[Collected data]

•••••

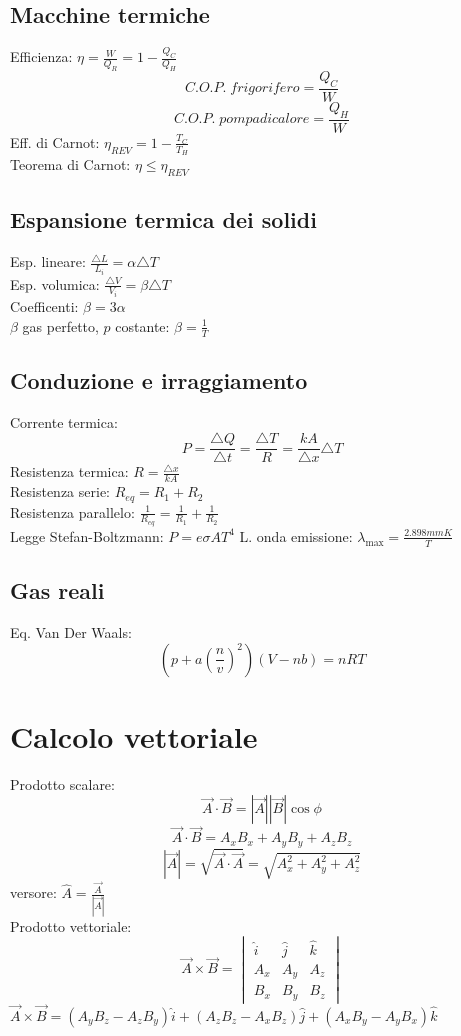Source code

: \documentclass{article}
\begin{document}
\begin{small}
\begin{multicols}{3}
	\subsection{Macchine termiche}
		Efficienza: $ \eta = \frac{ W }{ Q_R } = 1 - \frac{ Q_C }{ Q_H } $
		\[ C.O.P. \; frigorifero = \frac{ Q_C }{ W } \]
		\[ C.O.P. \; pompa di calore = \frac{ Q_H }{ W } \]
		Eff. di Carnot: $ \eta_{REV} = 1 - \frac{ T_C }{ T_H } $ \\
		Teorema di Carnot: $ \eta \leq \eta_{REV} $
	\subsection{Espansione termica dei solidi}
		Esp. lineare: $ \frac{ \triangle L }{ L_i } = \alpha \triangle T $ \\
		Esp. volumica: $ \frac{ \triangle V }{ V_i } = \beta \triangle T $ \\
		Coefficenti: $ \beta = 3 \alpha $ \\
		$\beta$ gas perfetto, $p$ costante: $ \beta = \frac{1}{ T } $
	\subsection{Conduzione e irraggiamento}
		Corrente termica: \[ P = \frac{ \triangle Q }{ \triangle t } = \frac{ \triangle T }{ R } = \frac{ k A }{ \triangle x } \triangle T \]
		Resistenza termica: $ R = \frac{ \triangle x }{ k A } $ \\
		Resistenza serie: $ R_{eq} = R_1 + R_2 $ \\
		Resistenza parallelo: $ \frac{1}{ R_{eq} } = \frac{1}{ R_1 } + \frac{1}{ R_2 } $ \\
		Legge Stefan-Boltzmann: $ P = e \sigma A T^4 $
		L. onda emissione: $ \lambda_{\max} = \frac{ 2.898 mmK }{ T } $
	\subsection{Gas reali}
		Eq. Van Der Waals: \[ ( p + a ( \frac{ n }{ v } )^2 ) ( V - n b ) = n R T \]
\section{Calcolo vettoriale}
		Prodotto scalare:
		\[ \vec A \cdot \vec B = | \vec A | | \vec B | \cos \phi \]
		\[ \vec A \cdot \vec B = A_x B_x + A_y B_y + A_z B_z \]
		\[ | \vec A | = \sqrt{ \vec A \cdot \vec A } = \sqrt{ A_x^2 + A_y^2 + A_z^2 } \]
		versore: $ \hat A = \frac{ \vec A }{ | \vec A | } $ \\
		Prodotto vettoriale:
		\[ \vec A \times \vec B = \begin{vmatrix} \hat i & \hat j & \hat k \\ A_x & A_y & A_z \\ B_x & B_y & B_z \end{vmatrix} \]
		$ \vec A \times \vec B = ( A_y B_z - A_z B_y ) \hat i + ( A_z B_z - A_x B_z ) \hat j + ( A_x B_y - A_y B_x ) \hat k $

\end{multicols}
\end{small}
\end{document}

•••••

Exercise:
Could you reproduce the records above exactly, leaving out every picture?

Response area:
Source code

: \documentclass{article}
\begin{document}
\begin{small}
\begin{multicols}{3}
	\subsection{Macchine termiche}
		Efficienza: $ \eta = \frac{ W }{ Q_R } = 1 - \frac{ Q_C }{ Q_H } $
		\[ C.O.P. \; frigorifero = \frac{ Q_C }{ W } \]
		\[ C.O.P. \; pompa di calore = \frac{ Q_H }{ W } \]
		Eff. di Carnot: $ \eta_{REV} = 1 - \frac{ T_C }{ T_H } $ \\
		Teorema di Carnot: $ \eta \leq \eta_{REV} $
	\subsection{Espansione termica dei solidi}
		Esp. lineare: $ \frac{ \triangle L }{ L_i } = \alpha \triangle T $ \\
		Esp. volumica: $ \frac{ \triangle V }{ V_i } = \beta \triangle T $ \\
		Coefficenti: $ \beta = 3 \alpha $ \\
		$\beta$ gas perfetto, $p$ costante: $ \beta = \frac{1}{ T } $
	\subsection{Conduzione e irraggiamento}
		Corrente termica: \[ P = \frac{ \triangle Q }{ \triangle t } = \frac{ \triangle T }{ R } = \frac{ k A }{ \triangle x } \triangle T \]
		Resistenza termica: $ R = \frac{ \triangle x }{ k A } $ \\
		Resistenza serie: $ R_{eq} = R_1 + R_2 $ \\
		Resistenza parallelo: $ \frac{1}{ R_{eq} } = \frac{1}{ R_1 } + \frac{1}{ R_2 } $ \\
		Legge Stefan-Boltzmann: $ P = e \sigma A T^4 $
		L. onda emissione: $ \lambda_{\max} = \frac{ 2.898 mmK }{ T } $
	\subsection{Gas reali}
		Eq. Van Der Waals: \[ ( p + a ( \frac{ n }{ v } )^2 ) ( V - n b ) = n R T \]
\section{Calcolo vettoriale}
		Prodotto scalare:
		\[ \vec A \cdot \vec B = | \vec A | | \vec B | \cos \phi \]
		\[ \vec A \cdot \vec B = A_x B_x + A_y B_y + A_z B_z \]
		\[ | \vec A | = \sqrt{ \vec A \cdot \vec A } = \sqrt{ A_x^2 + A_y^2 + A_z^2 } \]
		versore: $ \hat A = \frac{ \vec A }{ | \vec A | } $ \\
		Prodotto vettoriale:
		\[ \vec A \times \vec B = \begin{vmatrix} \hat i & \hat j & \hat k \\ A_x & A_y & A_z \\ B_x & B_y & B_z \end{vmatrix} \]
		$ \vec A \times \vec B = ( A_y B_z - A_z B_y ) \hat i + ( A_z B_z - A_x B_z ) \hat j + ( A_x B_y - A_y B_x ) \hat k $

\end{multicols}
\end{small}
\end{document}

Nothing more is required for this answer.